### WORK TO COMPLETE
Filter task. Return each line of the material that holds the string "help".

### PROVIDED DATA
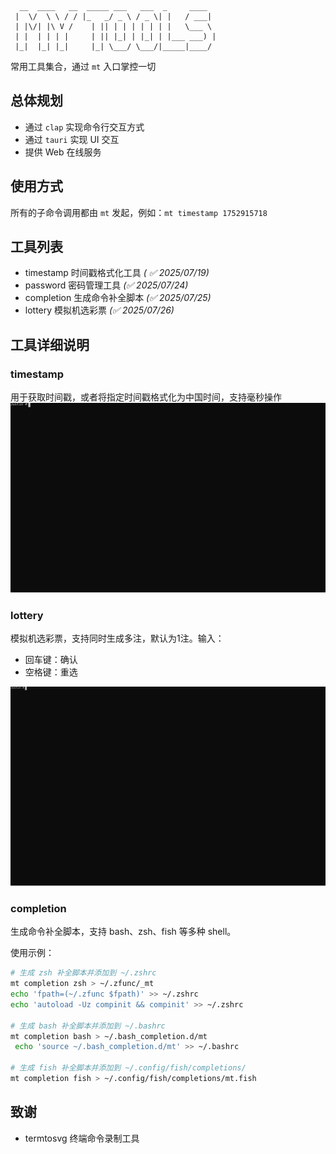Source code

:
 ```text
  __  ____   __  _____ ___   ___  _     ____
 |  \/  \ \ / / |_   _/ _ \ / _ \| |   / ___|
 | |\/| |\ V /    | || | | | | | | |   \___ \
 | |  | | | |     | || |_| | |_| | |___ ___) |
 |_|  |_| |_|     |_| \___/ \___/|_____|____/

```

常用工具集合，通过 `mt` 入口掌控一切

## 总体规划

- 通过 `clap` 实现命令行交互方式
- 通过 `tauri` 实现 UI 交互
- 提供 Web 在线服务

## 使用方式

所有的子命令调用都由 `mt` 发起，例如：`mt timestamp 1752915718`

## 工具列表

- timestamp 时间戳格式化工具 _( ✅ 2025/07/19)_
- password 密码管理工具 _(✅ 2025/07/24)_
- completion 生成命令补全脚本 _(✅ 2025/07/25)_
- lottery 模拟机选彩票 _(✅ 2025/07/26)_

## 工具详细说明

### timestamp

用于获取时间戳，或者将指定时间戳格式化为中国时间，支持毫秒操作
![timestamp](./help/timestamp.svg)

### lottery

模拟机选彩票，支持同时生成多注，默认为1注。输入：
- 回车键：确认
- 空格键：重选

![lottery](./help/lottery.svg)

### completion

生成命令补全脚本，支持 bash、zsh、fish 等多种 shell。

使用示例：

```bash
# 生成 zsh 补全脚本并添加到 ~/.zshrc
mt completion zsh > ~/.zfunc/_mt
echo 'fpath=(~/.zfunc $fpath)' >> ~/.zshrc
echo 'autoload -Uz compinit && compinit' >> ~/.zshrc

# 生成 bash 补全脚本并添加到 ~/.bashrc
mt completion bash > ~/.bash_completion.d/mt
 echo 'source ~/.bash_completion.d/mt' >> ~/.bashrc

# 生成 fish 补全脚本并添加到 ~/.config/fish/completions/
mt completion fish > ~/.config/fish/completions/mt.fish
```

## 致谢
- termtosvg 终端命令录制工具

### WRITTEN RESPONSE
![timestamp](./help/timestamp.svg)
![lottery](./help/lottery.svg)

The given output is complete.